Author : Aparna Roy

Expert Speak Raisina Debates
Published on Apr 30, 2026

In an era of geopolitical volatility, India’s states must move from managing transition to architecting a more secure and self-reliant energy future

Beyond Hormuz: Why India’s Energy Security Must Be Built by Its States

Tensions around the Strait of Hormuz should give India reason to be wary, not episodically, but structurally. The scale of India’s exposure is stark. The country imports nearly 90 percent of its crude oil and over half of its natural gas, with roughly 40–50 percent of these flows moving through this narrow maritime corridor. A US$10 increase in oil prices typically widens India’s current account deficit by about 0.3–0.4 percent of GDP, feeding into inflationary pressures that ripple across households, industry and public finances. Even short-lived disruptions force emergency responses such as rerouting cargoes, drawing on reserves, and prioritising essential supplies like LPG. These are coping mechanisms. They are not solutions.

In a world of recurring geopolitical shocks, the more fundamental question is unavoidable: how can India build a more secure energy future?

The answer lies not only in what India imports, but in how it produces, distributes, and consumes energy at home. The deeper vulnerability is embedded in the structure of the energy system itself. Electricity today accounts for less than 20 percent of final energy consumption, while oil continues to dominate transport, and a large share of cooking energy remains import-dependent. Coal still supplies close to 70–75 percent of electricity generation, even as non-fossil sources have crossed 50 percent of installed power capacity. India is, in effect, transitioning without yet becoming secure.

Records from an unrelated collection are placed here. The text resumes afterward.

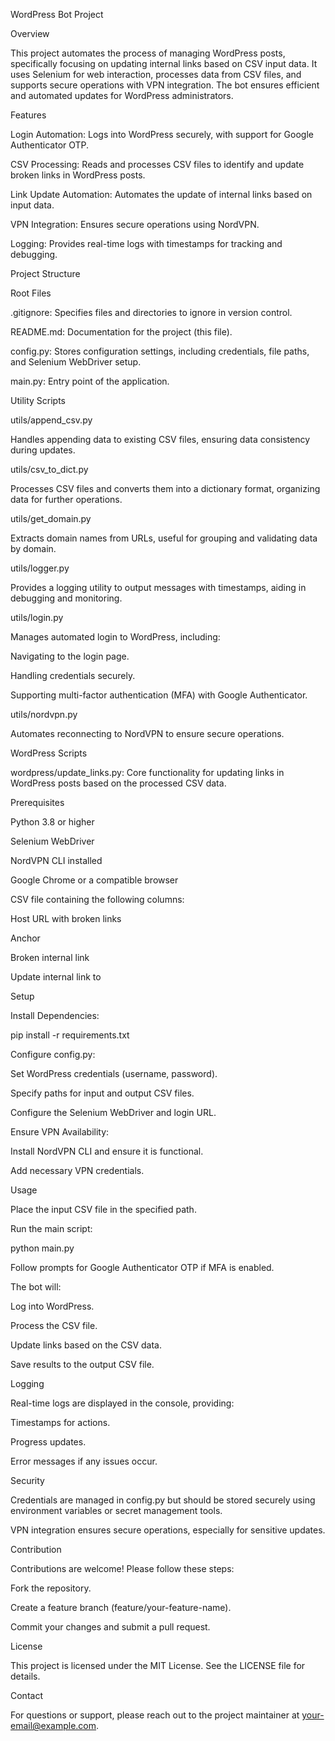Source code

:WordPress Bot Project

Overview

This project automates the process of managing WordPress posts, specifically focusing on updating internal links based on CSV input data. It uses Selenium for web interaction, processes data from CSV files, and supports secure operations with VPN integration. The bot ensures efficient and automated updates for WordPress administrators.

Features

Login Automation: Logs into WordPress securely, with support for Google Authenticator OTP.

CSV Processing: Reads and processes CSV files to identify and update broken links in WordPress posts.

Link Update Automation: Automates the update of internal links based on input data.

VPN Integration: Ensures secure operations using NordVPN.

Logging: Provides real-time logs with timestamps for tracking and debugging.

Project Structure

Root Files

.gitignore: Specifies files and directories to ignore in version control.

README.md: Documentation for the project (this file).

config.py: Stores configuration settings, including credentials, file paths, and Selenium WebDriver setup.

main.py: Entry point of the application.

Utility Scripts

utils/append_csv.py

Handles appending data to existing CSV files, ensuring data consistency during updates.

utils/csv_to_dict.py

Processes CSV files and converts them into a dictionary format, organizing data for further operations.

utils/get_domain.py

Extracts domain names from URLs, useful for grouping and validating data by domain.

utils/logger.py

Provides a logging utility to output messages with timestamps, aiding in debugging and monitoring.

utils/login.py

Manages automated login to WordPress, including:

Navigating to the login page.

Handling credentials securely.

Supporting multi-factor authentication (MFA) with Google Authenticator.

utils/nordvpn.py

Automates reconnecting to NordVPN to ensure secure operations.

WordPress Scripts

wordpress/update_links.py: Core functionality for updating links in WordPress posts based on the processed CSV data.

Prerequisites

Python 3.8 or higher

Selenium WebDriver

NordVPN CLI installed

Google Chrome or a compatible browser

CSV file containing the following columns:

Host URL with broken links

Anchor

Broken internal link

Update internal link to

Setup

Install Dependencies:

pip install -r requirements.txt

Configure config.py:

Set WordPress credentials (username, password).

Specify paths for input and output CSV files.

Configure the Selenium WebDriver and login URL.

Ensure VPN Availability:

Install NordVPN CLI and ensure it is functional.

Add necessary VPN credentials.

Usage

Place the input CSV file in the specified path.

Run the main script:

python main.py

Follow prompts for Google Authenticator OTP if MFA is enabled.

The bot will:

Log into WordPress.

Process the CSV file.

Update links based on the CSV data.

Save results to the output CSV file.

Logging

Real-time logs are displayed in the console, providing:

Timestamps for actions.

Progress updates.

Error messages if any issues occur.

Security

Credentials are managed in config.py but should be stored securely using environment variables or secret management tools.

VPN integration ensures secure operations, especially for sensitive updates.

Contribution

Contributions are welcome! Please follow these steps:

Fork the repository.

Create a feature branch (feature/your-feature-name).

Commit your changes and submit a pull request.

License

This project is licensed under the MIT License. See the LICENSE file for details.

Contact

For questions or support, please reach out to the project maintainer at your-email@example.com.

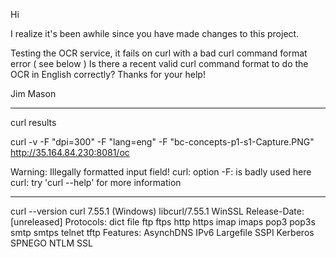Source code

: 
Hi

I realize it's been awhile since you have made changes to this project.

Testing the OCR service, it fails on curl with a bad curl command format error ( see below )
Is there a recent valid curl command format to do the OCR in English correctly?
Thanks for your help!

Jim Mason

-----------------------------
curl results

curl  -v  -F "dpi=300"   -F "lang=eng"   -F "bc-concepts-p1-s1-Capture.PNG" http://35.164.84.230:8081/oc

Warning: Illegally formatted input field!
curl: option -F: is badly used here
curl: try 'curl --help' for more information


-------------------------------
curl --version
curl 7.55.1 (Windows) libcurl/7.55.1 WinSSL
Release-Date: [unreleased]
Protocols: dict file ftp ftps http https imap imaps pop3 pop3s smtp smtps telnet tftp
Features: AsynchDNS IPv6 Largefile SSPI Kerberos SPNEGO NTLM SSL
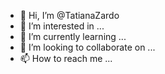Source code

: - 👋 Hi, I’m @TatianaZardo
- 👀 I’m interested in ...
- 🌱 I’m currently learning ...
- 💞️ I’m looking to collaborate on ...
- 📫 How to reach me ...

<!---
TatianaZardo/TatianaZardo is a ✨ special ✨ repository because its `README.md` (this file) appears on your GitHub profile.
You can click the Preview link to take a look at your changes.
--->
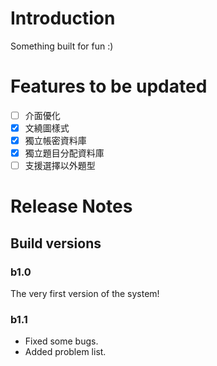 # Introduction
Something built for fun :)
# Features to be updated
- [ ] 介面優化
- [x] 文繞圖樣式
- [x] 獨立帳密資料庫
- [x] 獨立題目分配資料庫
- [ ] 支援選擇以外題型

# Release Notes
## Build versions
### b1.0
The very first version of the system!
### b1.1
- Fixed some bugs.
- Added problem list.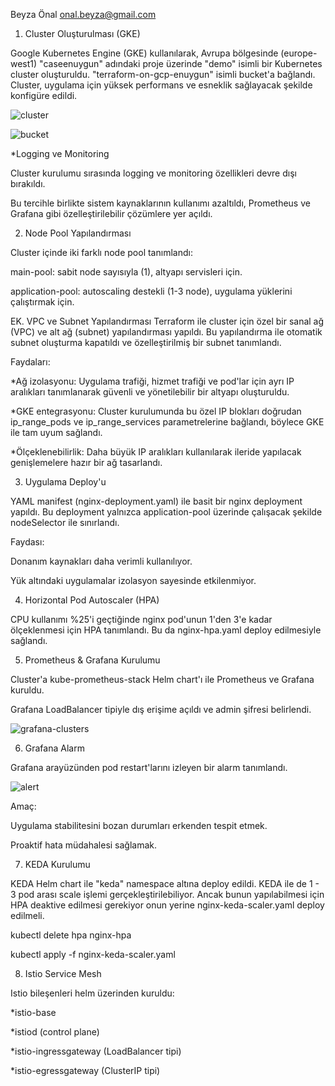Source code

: Beyza Önal
onal.beyza@gmail.com

1. Cluster Oluşturulması (GKE)

Google Kubernetes Engine (GKE) kullanılarak, Avrupa bölgesinde (europe-west1) "caseenuygun" adındaki proje üzerinde "demo" isimli bir Kubernetes cluster oluşturuldu. "terraform-on-gcp-enuygun" isimli bucket'a bağlandı. Cluster, uygulama için yüksek performans ve esneklik sağlayacak şekilde konfigüre edildi.

![cluster](https://github.com/user-attachments/assets/9e91abb6-ff51-442e-a935-1c0ff4e50d54)

![bucket](https://github.com/user-attachments/assets/0081c747-e4dc-4c16-a25b-75d35d346790)


*Logging ve Monitoring

Cluster kurulumu sırasında logging ve monitoring özellikleri devre dışı bırakıldı.

Bu tercihle birlikte sistem kaynaklarının kullanımı azaltıldı, Prometheus ve Grafana gibi özelleştirilebilir çözümlere yer açıldı.

2. Node Pool Yapılandırması

Cluster içinde iki farklı node pool tanımlandı:

main-pool: sabit node sayısıyla (1), altyapı servisleri için.

application-pool: autoscaling destekli (1-3 node), uygulama yüklerini çalıştırmak için.

EK. VPC ve Subnet Yapılandırması
Terraform ile cluster için özel bir sanal ağ (VPC) ve alt ağ (subnet) yapılandırması yapıldı.
Bu yapılandırma ile otomatik subnet oluşturma kapatıldı ve özelleştirilmiş bir subnet tanımlandı.

Faydaları:

*Ağ izolasyonu: Uygulama trafiği, hizmet trafiği ve pod'lar için ayrı IP aralıkları tanımlanarak güvenli ve yönetilebilir bir altyapı oluşturuldu.

*GKE entegrasyonu: Cluster kurulumunda bu özel IP blokları doğrudan ip_range_pods ve ip_range_services parametrelerine bağlandı, böylece GKE ile tam uyum sağlandı.

*Ölçeklenebilirlik: Daha büyük IP aralıkları kullanılarak ileride yapılacak genişlemelere hazır bir ağ tasarlandı.

3. Uygulama Deploy'u

YAML manifest (nginx-deployment.yaml) ile basit bir nginx deployment yapıldı. Bu deployment yalnızca application-pool üzerinde çalışacak şekilde nodeSelector ile sınırlandı.

Faydası:

Donanım kaynakları daha verimli kullanılıyor.

Yük altındaki uygulamalar izolasyon sayesinde etkilenmiyor.

4. Horizontal Pod Autoscaler (HPA)

CPU kullanımı %25'i geçtiğinde nginx pod'unun 1'den 3'e kadar ölçeklenmesi için HPA tanımlandı. Bu da nginx-hpa.yaml deploy edilmesiyle sağlandı.

5. Prometheus & Grafana Kurulumu

Cluster'a kube-prometheus-stack Helm chart'ı ile Prometheus ve Grafana kuruldu.

Grafana LoadBalancer tipiyle dış erişime açıldı ve admin şifresi belirlendi.

![grafana-clusters](https://github.com/user-attachments/assets/1c1ccfc6-1ea3-4200-a7a4-523a6b7788bc)


6. Grafana Alarm

Grafana arayüzünden pod restart'larını izleyen bir alarm tanımlandı.

![alert](https://github.com/user-attachments/assets/7a46bedb-1fe1-4961-9ef5-2d61cb404ded)

Amaç:

Uygulama stabilitesini bozan durumları erkenden tespit etmek.

Proaktif hata müdahalesi sağlamak.

7. KEDA Kurulumu

KEDA Helm chart ile "keda" namespace altına deploy edildi.
KEDA ile de 1 - 3 pod arası scale işlemi gerçekleştirilebiliyor. Ancak bunun yapılabilmesi için HPA deaktive edilmesi gerekiyor onun yerine nginx-keda-scaler.yaml deploy edilmeli.

kubectl delete hpa nginx-hpa

kubectl apply -f nginx-keda-scaler.yaml

8. Istio Service Mesh

Istio bileşenleri helm üzerinden kuruldu:

*istio-base

*istiod (control plane)

*istio-ingressgateway (LoadBalancer tipi)

*istio-egressgateway (ClusterIP tipi)
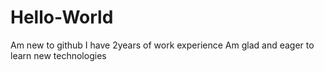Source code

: # Hello-World
Am new to github
I have 2years of work experience
Am glad and eager to learn new technologies

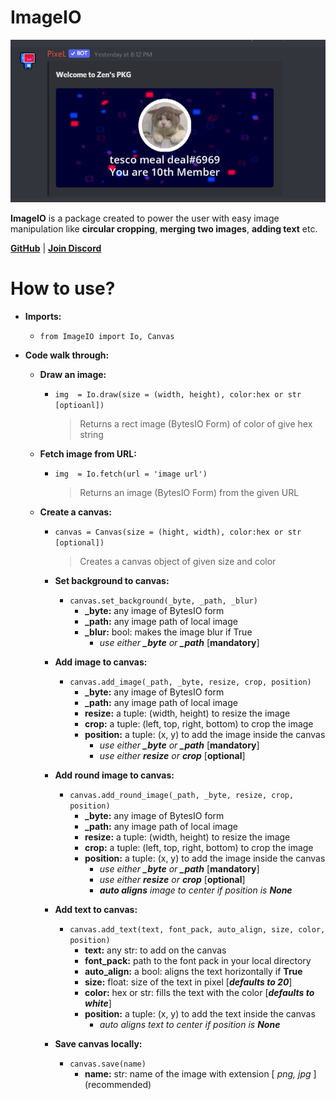 # ImageIO
![alt text](https://raw.githubusercontent.com/jnsougata/image.io/main/samples/example.png)

**ImageIO**  is a package created to power the user with easy image manipulation like  **circular cropping**,  **merging two images**,  **adding text**  etc.

[**GitHub**](https://github.com/jnsougata/Image.IO) | [**Join Discord**](https://discord.gg/YAFGAaMrTC)
    
# How to use?
- **Imports:**
	- `from ImageIO import Io, Canvas`
	
- **Code walk through:**
	- **Draw an image:**
		- `img  = Io.draw(size = (width, height), color:hex or str [optioanl])`
			> Returns a rect image (BytesIO Form) of color of give hex string
		
	- **Fetch image from URL:**
		- `img  = Io.fetch(url = 'image url')`
			> Returns an image (BytesIO Form) from the given URL 
			
	- **Create a canvas:**
		- `canvas = Canvas(size = (hight, width), color:hex or str [optional])`
			> Creates a canvas object of given size and color
			
		- **Set background to canvas:**
			- `canvas.set_background(_byte, _path, _blur)` 
				- **_byte:** any image of BytesIO form
				- **_path:** any image path of local image
				- **_blur:** bool: makes the image blur if True
					- *use either **_byte** or **_path*** [**mandatory**]
					
		- **Add image to canvas:**
			- `canvas.add_image(_path, _byte, resize, crop, position)` 
				- **_byte:** any image of BytesIO form
				- **_path:** any image path of local image
				- **resize:** a tuple: (width, height) to resize the image
				- **crop:** a tuple: (left, top, right, bottom) to crop the image
				- **position:** a tuple: (x, y) to add the image inside the canvas
					- *use either **_byte** or **_path*** [**mandatory**]
					- *use either **resize** or **crop*** [**optional**]
					
		- **Add round image to canvas:**
			- `canvas.add_round_image(_path, _byte, resize, crop, position)` 
				- **_byte:** any image of BytesIO form
				- **_path:** any image path of local image
				- **resize:** a tuple: (width, height) to resize the image
				- **crop:** a tuple: (left, top, right, bottom) to crop the image
				- **position:** a tuple: (x, y) to add the image inside the canvas
					- *use either **_byte** or **_path*** [**mandatory**]
					- *use either **resize** or **crop*** [**optional**]
					- ***auto aligns** image to center if position is **None***
					
		- **Add text to canvas:**
			- `canvas.add_text(text, font_pack, auto_align, size, color, position)` 
				- **text:** any str: to add on the canvas
				- **font_pack:** path to the font pack in your local directory
				- **auto_align:** a bool: aligns the text horizontally if **True**
				- **size:** float: size of the text in pixel [***defaults to 20***]
				- **color:** hex or str: fills the text with the color [***defaults to white***]
				- **position:** a tuple: (x, y) to add the text inside the canvas 
					- *auto aligns text to center if position is **None***
			
		- **Save canvas locally:**
			- `canvas.save(name)` 
				- **name:** str: name of the image with extension [ *png,  jpg* ] (recommended)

A US$10 increase in oil prices typically widens India’s current account deficit by about 0.3–0.4 percent of GDP, feeding into inflationary pressures that ripple across households, industry and public finances. Even short-lived disruptions force emergency responses such as rerouting cargoes, drawing on reserves, and prioritising essential supplies like LPG.

The instinctive responses, such as diversifying import sources, building strategic reserves, and securing shipping routes, while necessary, however, do not reduce exposure to a world where energy flows are shaped as much by conflict as by markets. What is required is a domestic strategy that builds resilience into the system itself. That strategy cannot be delivered from the top alone. It must be built from the ground up.

India’s states already shape the country’s energy trajectory through their control over electricity distribution, urban planning, transport systems, and industrial policy. Yet, their role in energy security remains under-leveraged. A handful of states account for a disproportionate share of renewable capacity, while coal-dependent regions remain tied to legacy systems. This unevenness is no longer just a developmental imbalance. It is a strategic risk.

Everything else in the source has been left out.